ScopedPointer<FileOutputStream> fos( z.createOutputStream() );
double progress;
zipBuilder.writeToStream(*fos, &progress);

When i stepped thru that writeToStream() with the debugger, the zipBuilder object had entries with valid sizes in it, so I know everything up until the writeToStream() is correct now. So, what am I doing wrong when I writeToStream()??


#9

Now that we’re finally all on C++11 and can assume everyone has move semantics, it’ll be possible for us to use ScopedPointers as function arguments to make it clear what’s going on, and which would have avoided you falling into this pitfall. But couldn’t have done that before, hence the need to RTFM for functions that take pointers.

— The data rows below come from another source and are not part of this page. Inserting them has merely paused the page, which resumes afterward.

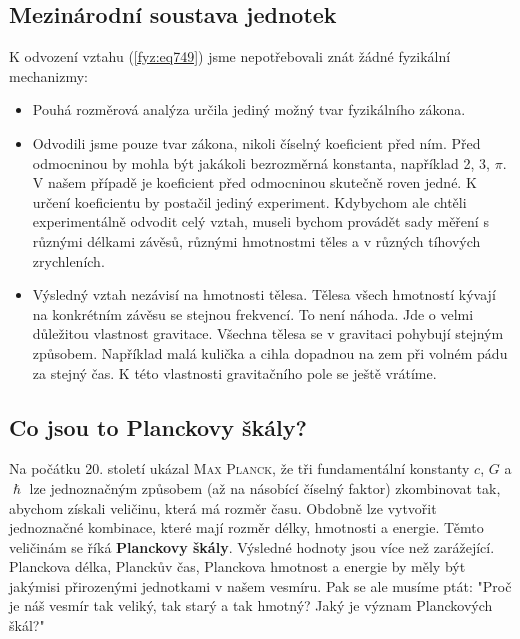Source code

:     \subsection{Mezinárodní soustava jednotek}\label{fyz:IchapIsecIXssecII}

      
      \begin{tcnote}
        K odvození vztahu (\ref{fyz:eq749}) jsme nepotřebovali znát žádné fyzikální mechanizmy:
        \begin{itemize}[leftmargin=10pt, noitemsep]
          \item Pouhá rozměrová analýza určila jediný možný tvar fyzikálního zákona.
          \item Odvodili jsme pouze tvar zákona, nikoli číselný koeficient před ním. Před odmocninou
                by mohla být jakákoli bezrozměrná konstanta, například \num{2}, \num{3}, \(π\). V
                našem případě je koeficient před odmocninou skutečně roven jedné. K určení
                koeficientu by postačil jediný experiment. Kdybychom ale chtěli experimentálně
                odvodit celý vztah, museli bychom provádět sady měření s různými délkami závěsů,
                různými hmotnostmi těles a v různých tíhových zrychleních.
          \item Výsledný vztah nezávisí na hmotnosti tělesa. Tělesa všech hmotností kývají na
                konkrétním závěsu se stejnou frekvencí. To není náhoda. Jde o velmi důležitou
                vlastnost gravitace. Všechna tělesa se v gravitaci pohybují stejným způsobem.
                Například malá kulička a cihla dopadnou na zem při volném pádu za stejný čas. K této
                vlastnosti gravitačního pole se ještě vrátíme. 
        \end{itemize}
      \end{tcnote}

    \subsection{Co jsou to Planckovy škály?}\label{fyz:IchapIsecIXssecI}
      Na počátku 20. století ukázal \textsc{Max Planck}, že tři fundamentální konstanty \(c\), \(G\)
      a \(\hslash\) lze jednoznačným způsobem (až na násobící číselný faktor) zkombinovat tak,
      abychom získali veličinu, která má rozměr času. Obdobně lze vytvořit jednoznačné kombinace,
      které mají rozměr délky, hmotnosti a energie. Těmto veličinám se říká \textbf{Planckovy
      škály}. Výsledné hodnoty jsou více než zarážející. Planckova délka, Planckův čas, Planckova
      hmotnost a energie by měly být jakýmisi přirozenými jednotkami v našem vesmíru. Pak se ale
      musíme ptát: "Proč je náš vesmír tak veliký, tak starý a tak hmotný? Jaký je význam
      Planckových škál?"

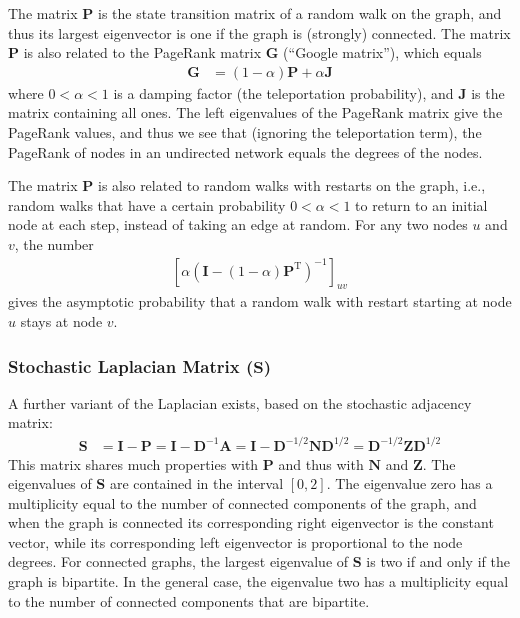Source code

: \documentclass{article}
\begin{document}
The matrix $\mathbf P$ is the state transition matrix of a random walk
on the graph, and thus its largest eigenvector is one if the graph is
(strongly) connected.  
The matrix $\mathbf P$ is also related to the PageRank matrix $\mathbf
G$ (``Google matrix''), which
equals 
\begin{align*}
  \mathbf G &= (1-\alpha) \mathbf P + \alpha\mathbf J
\end{align*}
where $0 < \alpha < 1$ is a damping factor (the teleportation
probability), and $\mathbf J$ is the matrix containing all ones.  The
left 
eigenvalues of the PageRank matrix give the PageRank values, and thus
we see that (ignoring the teleportation term), the PageRank of nodes in
an undirected network equals the degrees of the nodes. 

The matrix $\mathbf P$ is also related to random walks with restarts on
the graph, i.e., random walks that have a certain probability $0 <
\alpha < 1$
to return to an initial node at each step, instead of taking an edge at
random.  For any two nodes $u$ and $v$, the number
\begin{align}
  \left[\alpha  (\mathbf I - (1-\alpha) \mathbf P^{\mathrm T})^{-1}\right]_{uv}
\end{align}
gives the asymptotic probability that a random walk with restart starting at node $u$
stays at node $v$.  

\subsubsection{Stochastic Laplacian Matrix ($\mathbf S$)}
A further variant of the Laplacian exists, based on the stochastic
adjacency matrix:
\begin{align*}
  \mathbf S &= \mathbf I - \mathbf P = \mathbf I - \mathbf D^{-1}
  \mathbf A = \mathbf I - \mathbf D^{-1/2} \mathbf N \mathbf D^{1/2} =
  \mathbf D^{-1/2} \mathbf Z \mathbf D^{1/2}
\end{align*}
This matrix shares much properties with $\mathbf P$ and thus with
$\mathbf N$ and $\mathbf Z$.  The eigenvalues of $\mathbf S$ are
contained in the interval $[0, 2]$.  The eigenvalue zero has a
multiplicity equal to the number of connected components of the graph,
and when the graph is connected its corresponding right eigenvector is the
constant vector, while its corresponding left eigenvector is
proportional to the node degrees.  For connected graphs, the largest
eigenvalue of $\mathbf S$ is two if and only if the graph is bipartite.
In the general case, the eigenvalue two has a multiplicity equal to the
number of connected components that are bipartite. 
\end{document}
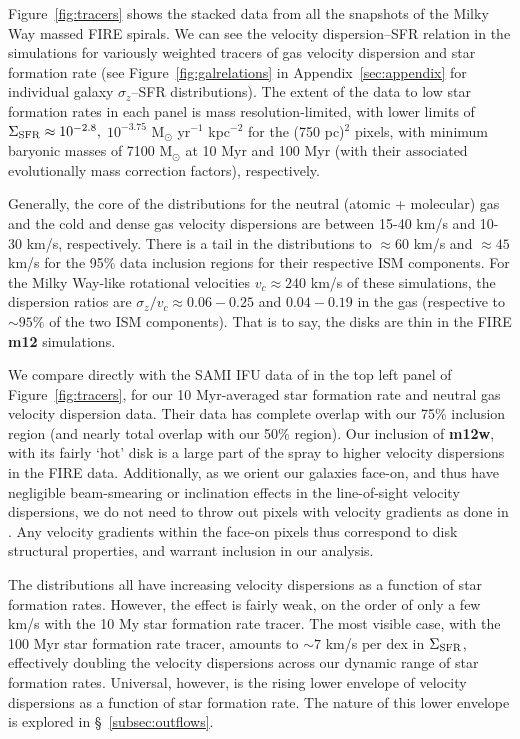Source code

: \documentclass[usletter,fleqn,usenatbib]{mnras}
\begin{document}
Figure~\ref{fig:tracers} shows the stacked data from all the snapshots of the Milky Way massed FIRE spirals. We can see the velocity dispersion--SFR relation in the simulations for variously weighted tracers of gas velocity dispersion and star formation rate (see Figure~\ref{fig:galrelations} in Appendix~\ref{sec:appendix} for individual galaxy $\sigma_z$--SFR distributions).  The extent of the data to low star formation rates in each panel is mass resolution-limited, with lower limits of $\Sigma_{\rm SFR} \approx 10^{-2.8},$ $10^{-3.75}$ M$_\odot$ yr$^{-1}$ kpc$^{-2}$ for the (750 pc)$^2$ pixels, with minimum baryonic masses of 7100 M$_\odot$ at 10 Myr and 100 Myr (with their associated evolutionally mass correction factors), respectively. 

Generally, the core of the distributions for the neutral (atomic + molecular) gas and the cold and dense gas velocity dispersions are between 15-40 km/s and 10-30 km/s, respectively.   There is a tail in the distributions to $\approx 60$ km/s and $\approx 45$ km/s for the 95\% data inclusion regions for their respective ISM components.  For the Milky Way-like rotational velocities $v_c \approx 240$ km/s of these simulations, the dispersion ratios are $\sigma_z/v_c \approx 0.06-0.25$ and $0.04-0.19$ in the gas (respective to $\sim 95\%$ of the two ISM components).  That is to say, the disks are thin in the FIRE \textbf{m12} simulations.

We compare directly with the SAMI IFU data of \citet{Zhou2017} in the top left panel of Figure~\ref{fig:tracers}, for our 10 Myr-averaged star formation rate and neutral gas velocity dispersion data.  Their data has complete overlap with our 75\% inclusion region (and nearly total overlap with our 50\% region).  Our inclusion of \textbf{m12w}, with its fairly `hot' disk is a large part of the spray to higher velocity dispersions in the FIRE data.  Additionally, as we orient our galaxies face-on, and thus have negligible beam-smearing or inclination effects in the line-of-sight velocity dispersions, we do not need to throw out pixels with velocity gradients as done in \citet{Zhou2017}.  Any velocity gradients within the face-on pixels thus correspond to disk structural properties, and warrant inclusion in our analysis.

The distributions all have increasing velocity dispersions as a function of star formation rates.  However, the effect is fairly weak, on the order of only a few km/s with the 10 My star formation rate tracer.   The most visible case, with the 100 Myr star formation rate tracer, amounts to $\sim 7$ km/s per dex in $\Sigma_{\rm SFR}$, effectively doubling the velocity dispersions across our dynamic range of star formation rates.  Universal, however, is the rising lower envelope of velocity dispersions as a function of star formation rate.  The nature of this lower envelope is explored in \S~\ref{subsec:outflows}.
\end{document}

God knows what else is wrong, but are you sure you’re not just appending onto the old file, as you’re not deleting it first?


#10

I did delete it first:

juce::File z = folder.getChildFile("userFile.zip");
if( !z.exists() || z.getSize() == 0 ) {
    z.create();
}
// a bunch of unzipping/copying the zip file contents into a ZipBuilder object goes here:
....

//write the zipfile to disk, replacing the old zipFile
z.deleteFile();
z.create();
ScopedPointer<FileOutputStream> fos( z.createOutputStream() );
double progress;
zipBuilder.writeToStream(*fos, &progress);

#11

ok, this worked:

MemoryOutputStream zippedMos;
zipBuilder.writeToStream(zippedMos, nullptr);
z.replaceWithData(zippedMos.getData(), zippedMos.getDataSize() );

instead of using zipBuilder.writeToStream() to try to write directly to the file, I wrote to a MemoryOutputStream object first, and then copied the MemoryOutputStream to the file 2nd.


#12

ok, here is the solution for appending to an existing Zip File, in 5 easy(lol) steps. Hopefully someone else finds this useful:

//1. open the zipFile:
File z = folder.getChildFile("someZipFile.extension");
ScopedPointer <FileInputStream> fz(z.createInputStream());
if( fz ) {
    ZipFile zip(fz, false);
    struct UnzippedFile {
        String fileName;
        MemoryBlock mb;
        juce::Time fileTime;
    };
    std::vector<UnzippedFile> existingFiles = {};
    //2. extract the zipped files into memoryBlocks.  they'll be recompressed and readded later
    for( int i = 0; i < zip.getNumEntries(); ++i ) {
         UnzippedFile umf;
         {
              umf.fileName = zip.getEntry(i)->filename; //use this with ZipFile::Builder::addEntry( InputStream, compressionLevel, storedPathName, fileModificationTime );
              umf.fileTime = zip.getEntry(i)->fileTime;
              ScopedPointer<InputStream> is = zip.createStreamForEntry(i);
              MemoryOutputStream mos(umf.mb, false);
              mos.writeFromInputStream(*is, zip.getEntry(i)->uncompressedSize);
         }
         existingFiles.push_back(umf);
    }
    //3. now add the new file
    UnzippedFile curFile;
    {
        curFile.fileName = theFileYoureAddingToTheArchive.getFileName();
        curFile.fileTime = Time::getCurrentTime();
        MemoryOutputStream mos(curFile.mb, false);
        theFileYoureAddingToTheArchive.writeTo(mos);
        existingFiles.push_back(curFile);
    }
    //4. dump all of the existingMidiFiles back into a zip file
    ZipFile::Builder zipBuilder;
    for( int i = 0; i < existingFiles.size(); ++i ) {
        zipBuilder.addEntry(new MemoryInputStream(existingFiles[i].mb, false),
                            9,
                            existingFiles[i].fileName,
                            existingFiles[i].fileTime);
    }
    //5. write the zipfile to disk, replacing the old zipFile
    z.deleteFile();
    z.create();
    MemoryOutputStream zippedMos;
    zipBuilder.writeToStream(zippedMos, nullptr);
    z.replaceWithData(zippedMos.getData(), zippedMos.getDataSize() );
}

#13

Why have the vector of intermediate objects? You could just add all the items directly to the zip builder and lose half this code, couldn’t you?


#14

er, Over on that Google style guide (https://google.github.io/styleguide/cppguide.html) they say to

Optimize for the reader, not the writer

I’m not as smart as you, so this is what I came up with that worked and is pretty easy to understand for laymen like me.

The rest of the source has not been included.